HOWEVER, I had an absolute nightmare with this, because even with Caja killed, something (ie: Caja) was still trying to write to accels, as evidenced by:

… coming up while defining the accelerator. So even with reloading and saving, or choosing not to reload then saving, it wasn’t happening. I’d find the semi-colon and space I had deleted from the beginning of the line back again, and even when that stopped happening, the key I had assigned as the accelerator had been deleted. So, I was in this constant loop of editing the file and saving it, and instead of the shortcut working immediately, I was lucky if I got it recognised after a few minutes of this, and the worst was one that still didn’t stick after 2 days!

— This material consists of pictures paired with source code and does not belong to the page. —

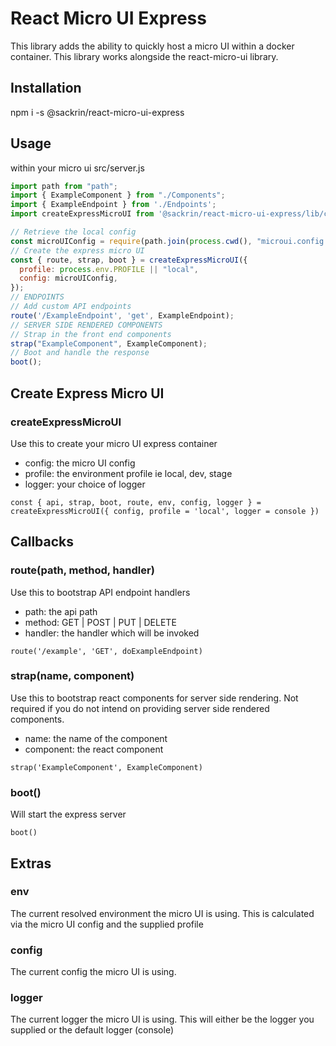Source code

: # React Micro UI Express

This library adds the ability to quickly host a micro UI within a docker container. This library works alongside the react-micro-ui library.

## Installation

npm i -s @sackrin/react-micro-ui-express

## Usage

within your micro ui src/server.js

```js
import path from "path";
import { ExampleComponent } from "./Components";
import { ExampleEndpoint } from './Endpoints';
import createExpressMicroUI from '@sackrin/react-micro-ui-express/lib/createExpressMicroUI';

// Retrieve the local config
const microUIConfig = require(path.join(process.cwd(), "microui.config.js"));
// Create the express micro UI
const { route, strap, boot } = createExpressMicroUI({
  profile: process.env.PROFILE || "local",
  config: microUIConfig,
});
// ENDPOINTS
// Add custom API endpoints
route('/ExampleEndpoint', 'get', ExampleEndpoint);
// SERVER SIDE RENDERED COMPONENTS
// Strap in the front end components
strap("ExampleComponent", ExampleComponent);
// Boot and handle the response
boot();

```

## Create Express Micro UI

### createExpressMicroUI

Use this to create your micro UI express container

- config: the micro UI config
- profile: the environment profile ie local, dev, stage
- logger: your choice of logger

```const { api, strap, boot, route, env, config, logger } =  createExpressMicroUI({ config, profile = 'local', logger = console })```

## Callbacks

### route(path, method, handler)

Use this to bootstrap API endpoint handlers

- path: the api path
- method: GET | POST | PUT | DELETE
- handler: the handler which will be invoked

```route('/example', 'GET', doExampleEndpoint)```

### strap(name, component)

Use this to bootstrap react components for server side rendering. Not required if you do not intend on providing server side rendered components.

- name: the name of the component
- component: the react component

```strap('ExampleComponent', ExampleComponent)```

### boot()

Will start the express server

```boot()```

## Extras

### env

The current resolved environment the micro UI is using. This is calculated via the micro UI config and the supplied profile

### config

The current config the micro UI is using.

### logger

The current logger the micro UI is using. This will either be the logger you supplied or the default logger (console)

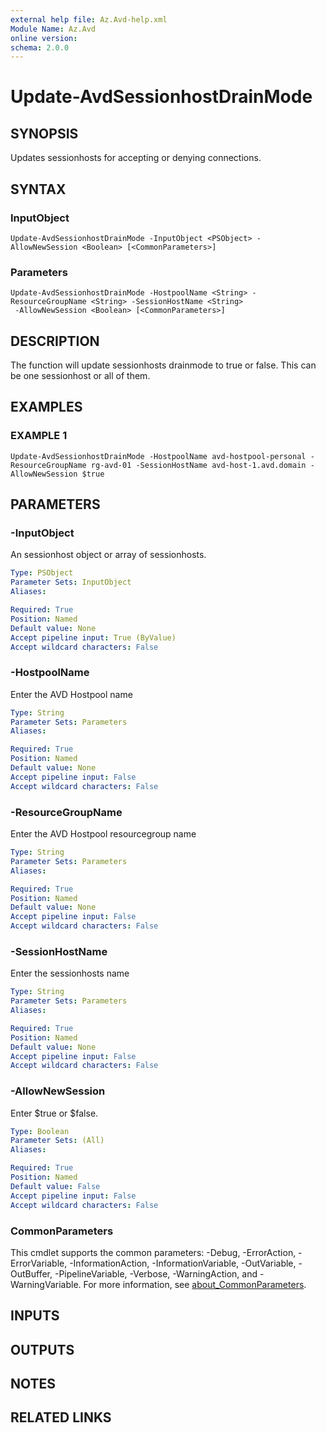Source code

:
 ```yaml
---
external help file: Az.Avd-help.xml
Module Name: Az.Avd
online version:
schema: 2.0.0
---
```


# Update-AvdSessionhostDrainMode

## SYNOPSIS
Updates sessionhosts for accepting or denying connections.

## SYNTAX

### InputObject
```
Update-AvdSessionhostDrainMode -InputObject <PSObject> -AllowNewSession <Boolean> [<CommonParameters>]
```

### Parameters
```
Update-AvdSessionhostDrainMode -HostpoolName <String> -ResourceGroupName <String> -SessionHostName <String>
 -AllowNewSession <Boolean> [<CommonParameters>]
```

## DESCRIPTION
The function will update sessionhosts drainmode to true or false.
This can be one sessionhost or all of them.

## EXAMPLES

### EXAMPLE 1
```
Update-AvdSessionhostDrainMode -HostpoolName avd-hostpool-personal -ResourceGroupName rg-avd-01 -SessionHostName avd-host-1.avd.domain -AllowNewSession $true
```

## PARAMETERS

### -InputObject
An sessionhost object or array of sessionhosts.

```yaml
Type: PSObject
Parameter Sets: InputObject
Aliases:

Required: True
Position: Named
Default value: None
Accept pipeline input: True (ByValue)
Accept wildcard characters: False
```

### -HostpoolName
Enter the AVD Hostpool name

```yaml
Type: String
Parameter Sets: Parameters
Aliases:

Required: True
Position: Named
Default value: None
Accept pipeline input: False
Accept wildcard characters: False
```

### -ResourceGroupName
Enter the AVD Hostpool resourcegroup name

```yaml
Type: String
Parameter Sets: Parameters
Aliases:

Required: True
Position: Named
Default value: None
Accept pipeline input: False
Accept wildcard characters: False
```

### -SessionHostName
Enter the sessionhosts name

```yaml
Type: String
Parameter Sets: Parameters
Aliases:

Required: True
Position: Named
Default value: None
Accept pipeline input: False
Accept wildcard characters: False
```

### -AllowNewSession
Enter $true or $false.

```yaml
Type: Boolean
Parameter Sets: (All)
Aliases:

Required: True
Position: Named
Default value: False
Accept pipeline input: False
Accept wildcard characters: False
```

### CommonParameters
This cmdlet supports the common parameters: -Debug, -ErrorAction, -ErrorVariable, -InformationAction, -InformationVariable, -OutVariable, -OutBuffer, -PipelineVariable, -Verbose, -WarningAction, and -WarningVariable. For more information, see [about_CommonParameters](http://go.microsoft.com/fwlink/?LinkID=113216).

## INPUTS

## OUTPUTS

## NOTES

## RELATED LINKS
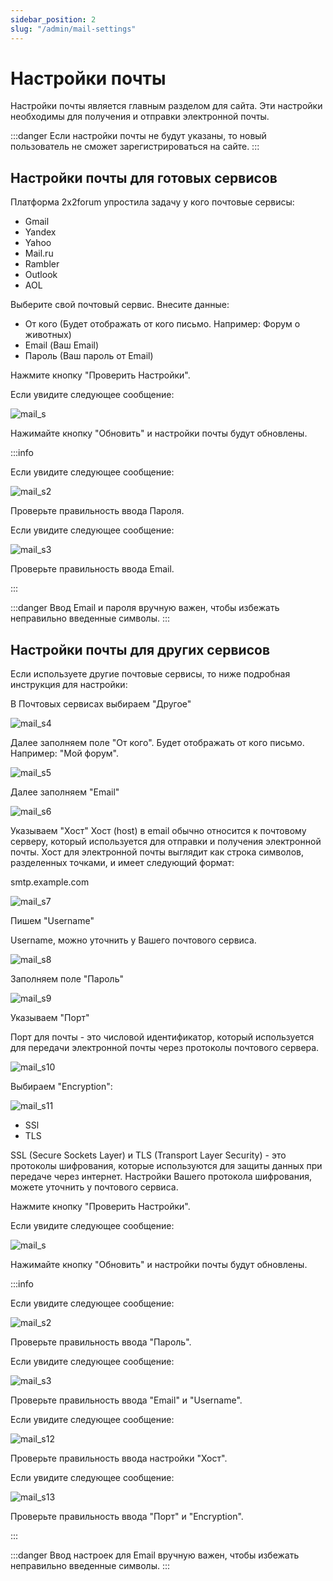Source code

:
 ```yaml
---
sidebar_position: 2
slug: "/admin/mail-settings"
---
```


# Настройки почты

Настройки почты является главным разделом для сайта. Эти настройки необходимы для получения и отправки электронной почты.

:::danger
Если настройки почты не будут указаны, то новый пользователь не сможет зарегистрироваться на сайте.
:::

## Настройки почты для готовых сервисов

Платформа 2x2forum упростила задачу у кого почтовые сервисы:

- Gmail
- Yandex
- Yahoo
- Mail.ru
- Rambler
- Outlook
- AOL

Выберите свой почтовый сервис.
Внесите данные:

- От кого (Будет отображать от кого письмо. Например: Форум о животных)
- Email (Ваш Email)
- Пароль (Ваш пароль от Email)

Нажмите кнопку "Проверить Настройки".

Если увидите следующее сообщение:

![mail_s](/img/mail_s.png)

Нажимайте кнопку "Обновить" и настройки почты будут обновлены.

:::info

Если увидите следующее сообщение:

![mail_s2](/img/mail_s2.png)

Проверьте правильность ввода Пароля.

Если увидите следующее сообщение:

![mail_s3](/img/mail_s3.png)

Проверьте правильность ввода Email.

:::

:::danger
Ввод Email и пароля вручную важен, чтобы избежать неправильно введенные символы.
:::

## Настройки почты для других сервисов

Если используете другие почтовые сервисы, то ниже подробная инструкция для настройки:

В Почтовых сервисах выбираем "Другое"

![mail_s4](/img/mail_s4.png)

Далее заполняем поле "От кого". Будет отображать от кого письмо. Например: "Мой форум".

![mail_s5](/img/mail_s5.png)

Далее заполняем "Email"

![mail_s6](/img/mail_s6.png)

Указываем "Хост"
Хост (host) в email обычно относится к почтовому серверу, который используется для отправки и получения электронной почты. Хост для электронной почты выглядит как строка символов, разделенных точками, и имеет следующий формат:

smtp.example.com

![mail_s7](/img/mail_s7.png)

Пишем "Username"

Username, можно уточнить у Вашего почтового сервиса.

![mail_s8](/img/mail_s8.png)

Заполняем поле "Пароль"

![mail_s9](/img/mail_s9.png)

Указываем "Порт"

Порт для почты - это числовой идентификатор, который используется для передачи электронной почты через протоколы почтового сервера.

![mail_s10](/img/mail_s10.png)

Выбираем "Encryption":

![mail_s11](/img/mail_s11.png)

- SSl
- TLS

SSL (Secure Sockets Layer) и TLS (Transport Layer Security) - это протоколы шифрования, которые используются для защиты данных при передаче через интернет. Настройки Вашего протокола шифрования, можете уточнить у почтового сервиса.

Нажмите кнопку "Проверить Настройки".

Если увидите следующее сообщение:

![mail_s](/img/mail_s.png)

Нажимайте кнопку "Обновить" и настройки почты будут обновлены.

:::info

Если увидите следующее сообщение:

![mail_s2](/img/mail_s2.png)

Проверьте правильность ввода "Пароль".

Если увидите следующее сообщение:

![mail_s3](/img/mail_s3.png)

Проверьте правильность ввода "Email" и "Username".

Если увидите следующее сообщение:

![mail_s12](/img/mail_s12.png)

Проверьте правильность ввода настройки "Хост".

Если увидите следующее сообщение:

![mail_s13](/img/mail_s13.png)

Проверьте правильность ввода "Порт" и "Encryption".

:::

:::danger
Ввод настроек для Email вручную важен, чтобы избежать неправильно введенные символы.
:::
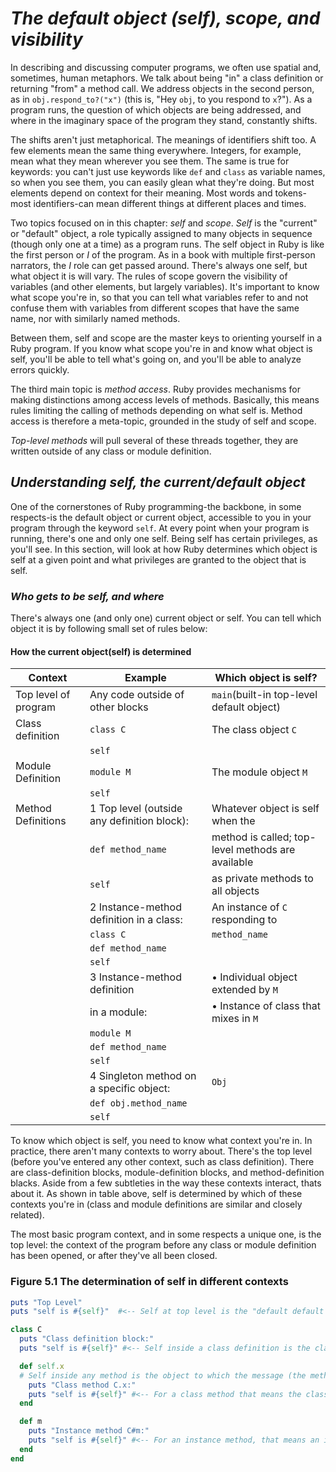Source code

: # *The default object (self), scope, and visibility* #
  In describing and discussing computer programs, we often use spatial and, sometimes, human metaphors. We
talk about being "in" a class definition or returning "from" a method call. We address objects in the second person, as in `obj.respond_to?("x")` (this is, "Hey `obj`, to you respond to `x`?"). As a program runs, the question of which objects are being addressed, and where in the imaginary space of the program they stand, constantly shifts.

  The shifts aren't just metaphorical. The meanings of identifiers shift too. A few elements mean the same
thing everywhere. Integers, for example, mean what they mean wherever you see them. The same is true for keywords: you can't just use keywords like `def` and `class` as variable names, so when you see them, you can easily glean what they're doing. But most elements depend on context for their meaning. Most words and tokens-most identifiers-can mean different things at different places and times.

  Two topics focused on in this chapter: *self* and *scope*. *Self* is the "current" or "default" object,
a role typically assigned to many objects in sequence (though only one at a time) as a program runs. The self object in Ruby is like the first person or *I* of the program. As in a book with multiple first-person narrators, the *I* role can get passed around. There's always one self, but what object it is will vary. The rules of scope govern the visibility of variables (and other elements, but largely variables). It's important to know what scope you're in, so that you can tell what variables refer to and not confuse them with variables from different scopes that have the same name, nor with similarly named methods.

  Between them, self and scope are the master keys to orienting yourself in a Ruby program. If you know
what scope you're in and know what object is self, you'll be able to tell what's going on, and you'll be able to analyze errors quickly.

  The third main topic is *method access*. Ruby provides mechanisms for making distinctions among access
levels of methods. Basically, this means rules limiting the calling of methods depending on what self is. Method access is therefore a meta-topic, grounded in the study of self and scope.

  *Top-level methods* will pull several of these threads together, they are written outside of any class
or module definition.

## *Understanding self, the current/default object* ##
One of the cornerstones of Ruby programming-the backbone, in some respects-is the default object or current object, accessible to you in your program through the keyword `self`. At every point when your program is running, there's one and only one self. Being self has certain privileges, as you'll see. In this section, will look at how Ruby determines which object is self at a given point and what privileges are granted to the object that is self.

### *Who gets to be self, and where* ###
There's always one (and only one) current object or self. You can tell which object it is by following small set of rules below:

#### How the current object(self) is determined ####
|      Context        |         Example        |        Which object is self?                       |
|---------------------|------------------------|----------------------------------------------------|  
|Top level of program | Any code outside of other blocks|`main`(built-in top-level default object)  |
|Class definition     | `class C`              | The class object `C`                               |
|                     |      `self`            |                                                    |
|Module Definition    | `module M`             | The module object `M`                              |
|                     | `self`                 |                                                    |
|Method Definitions   | 1 Top level (outside any definition block):| Whatever object is self when the |
|                     |   `def method_name`    | method is called; top-level methods are available  |
|                     |   `self `              | as private methods to all objects                  |
|                     | 2 Instance-method definition in a class: | An instance of `C` responding to |
|                     |`class C`               |    `method_name`                                   |
|                     |`def method_name`       |                                                    |
|                     | `self`                 |                                                    |
|                     | 3 Instance-method definition | • Individual object extended by `M`          |
|                     | in a module:                 | • Instance of class that mixes in `M`        |
|                     | `module M`                   |                                              |
|                     | `def method_name`            |                                              |
|                     | `self`                       |                                              |
|                     | 4 Singleton method on a specific object: |        `Obj`                     |
|                     | `def obj.method_name`        |                                              |
|                     | `self`                       |                                              |

To know which object is self, you need to know what context you're in. In practice, there aren't many contexts to worry about. There's the top level (before you've entered any other context, such as class definition). There are class-definition blocks, module-definition blocks, and method-definition blacks. Aside from a few subtleties in the way these contexts interact, thats about it. As shown in table above, self is determined by which of these contexts you're in (class and module definitions are similar and closely related).

The most basic program context, and in some respects a unique one, is the top level: the context of the program before any class or module definition has been opened, or after they've all been closed.

### Figure 5.1 The determination of self in different contexts ###

```ruby
puts "Top Level"
puts "self is #{self}"  #<-- Self at top level is the "default default object," main.

class C
  puts "Class definition block:"
  puts "self is #{self}" #<-- Self inside a class definition is the class object itself.

  def self.x
  # Self inside any method is the object to which the message (the method call) was sent.
    puts "Class method C.x:"
    puts "self is #{self}" #<-- For a class method that means the class object.
  end

  def m
    puts "Instance method C#m:"
    puts "self is #{self}" #<-- For an instance method, that means an instance of the class whose instance method it is.
  end
end
```
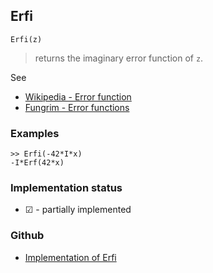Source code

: ## Erfi

```
Erfi(z)
```

> returns the imaginary error function of `z`.

See
* [Wikipedia - Error function](https://en.wikipedia.org/wiki/Error_function)
* [Fungrim - Error functions](http://fungrim.org/topic/Error_functions/)

### Examples


```
>> Erfi(-42*I*x) 
-I*Erf(42*x)
```






### Implementation status

* &#x2611; - partially implemented

### Github

* [Implementation of Erfi](https://github.com/axkr/symja_android_library/blob/master/symja_android_library/matheclipse-core/src/main/java/org/matheclipse/core/builtin/SpecialFunctions.java#L859) 
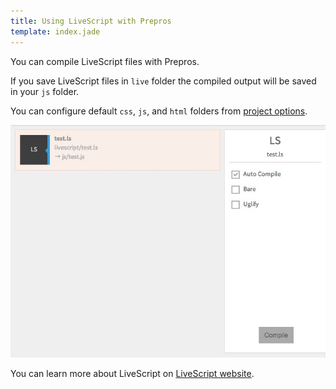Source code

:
 ```yaml
---
title: Using LiveScript with Prepros
template: index.jade
---
```


You can compile LiveScript files with Prepros.

If you save LiveScript files in `live` folder the compiled output will be saved in your `js` folder.

You can configure default `css`, `js`, and `html` folders from [project options](projects.html).

![LiveScript](img/livescript/livescript.jpg)


You can learn more about LiveScript on [LiveScript website](http://livescript.net).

And I did try killing Caja more than once, but the results were random. So I decided to try killing Caja before editing accels, during multiple times, then after saving accels, and then finally the keyboard shortcuts worked immediately.

So if anyone else is having the difficulties getting custom keyboard shortcuts to work immediately, then the plan of attack is to open accels in one terminal, and have another terminal open to kill Caja, which you can then easily repeat by hitting the up-arrow and Enter:

First totally kill Caja:

pkill -KILL caja

Then open the accels file in another terminal window with:

pluma ~/.config/caja/accels

Totally kill Caja (AGAIN) – just hit the up-arrow to bring back the last command:

pkill -KILL caja

Remove the semi-colon and space from the beginning of the line you’re going to edit, then Save.

Totally kill Caja (AGAIN):

pkill -KILL caja

Add your accelerator to the end of the entry, then Save.

Totally kill Caja (AGAIN):

pkill -KILL caja

If your text editor says the file has changed, click the Reload button, check your edits are still there, and edit them again if not.

Totally kill Caja (AGAIN):

pkill -KILL caja

Now Save the file, exit, and finally:

Totally kill Caja (AGAIN):

pkill -KILL caja

All that killing Caja might seem excessive, and like I am being cheeky, but seriously it is quicker and easier to just have another terminal open, hit the up arrow, and repeat the kill command than go through the hellish alternative. Now you should find your new hotkey works immediately after starting Caja again.

☻☻☻☻☻☻☻☻☻☻☻☻☻☻☻☻☻☻☻☻☻☻☻☻☻☻☻☻☻☻☻☻☻☻☻☻☻☻☻

The tutorial above is TOTALLY FREE, and I hope you found it useful! But if this information really made your day, because it rescued you from hours of headache, or allowed you to accomplish something you thought was impossible, then please consider making a donation via PayPal, to buy me a donut, beer, or pizza for my time and effort! Many thanks in advance!

Buy Ubuntu Genius a Beer to say Thanks!

Read Full Post »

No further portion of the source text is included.